-- The task --
Looking at the entries, say how many lines contain the string "argument". Offer nothing besides the number.

-- Information --
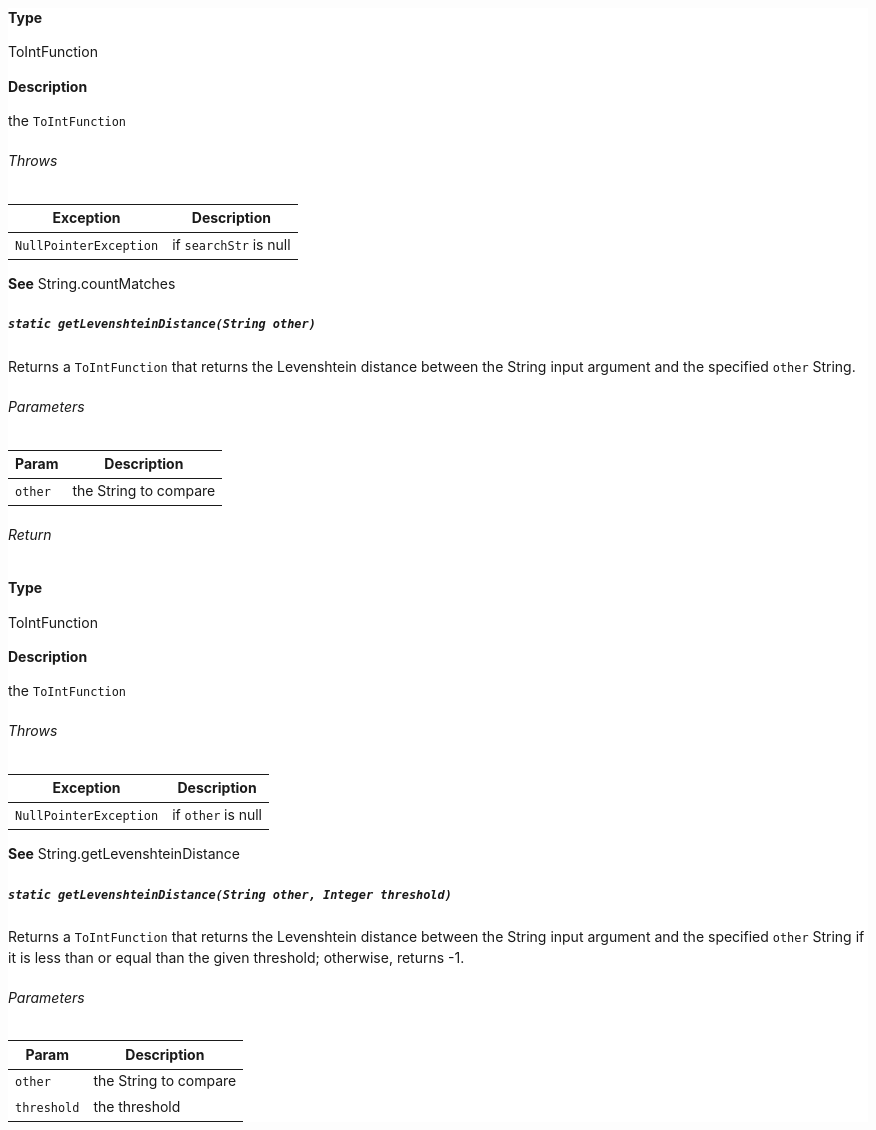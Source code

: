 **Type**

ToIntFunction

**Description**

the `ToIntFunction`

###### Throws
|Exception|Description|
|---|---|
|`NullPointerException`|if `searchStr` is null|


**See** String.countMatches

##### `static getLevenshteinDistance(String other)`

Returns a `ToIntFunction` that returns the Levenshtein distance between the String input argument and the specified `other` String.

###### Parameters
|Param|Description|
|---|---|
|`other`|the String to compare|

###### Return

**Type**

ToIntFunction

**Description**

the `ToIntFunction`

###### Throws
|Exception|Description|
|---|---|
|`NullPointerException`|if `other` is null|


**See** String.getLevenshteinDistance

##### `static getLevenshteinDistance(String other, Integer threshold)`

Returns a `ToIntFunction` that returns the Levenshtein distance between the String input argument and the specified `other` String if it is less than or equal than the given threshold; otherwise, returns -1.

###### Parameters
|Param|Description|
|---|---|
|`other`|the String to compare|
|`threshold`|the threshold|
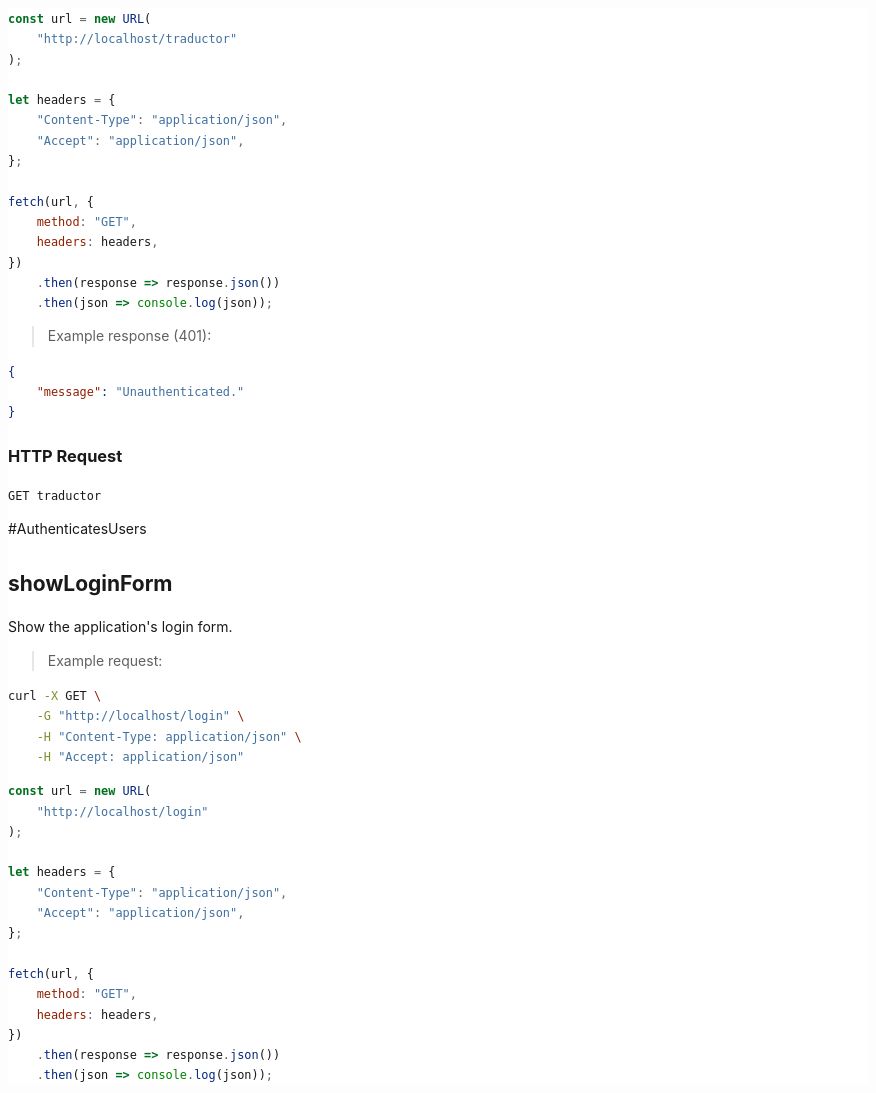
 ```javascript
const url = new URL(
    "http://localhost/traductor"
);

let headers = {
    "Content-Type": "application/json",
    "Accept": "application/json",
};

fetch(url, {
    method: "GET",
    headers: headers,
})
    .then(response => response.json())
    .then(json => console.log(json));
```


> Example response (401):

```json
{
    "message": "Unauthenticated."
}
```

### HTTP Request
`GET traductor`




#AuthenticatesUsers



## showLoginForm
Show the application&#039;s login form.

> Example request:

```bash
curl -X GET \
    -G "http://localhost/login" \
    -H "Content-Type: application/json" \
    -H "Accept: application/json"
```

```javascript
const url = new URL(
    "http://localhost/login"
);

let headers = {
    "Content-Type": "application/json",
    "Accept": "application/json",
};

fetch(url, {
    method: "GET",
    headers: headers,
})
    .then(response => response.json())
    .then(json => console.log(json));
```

-- Result for this exercise --
2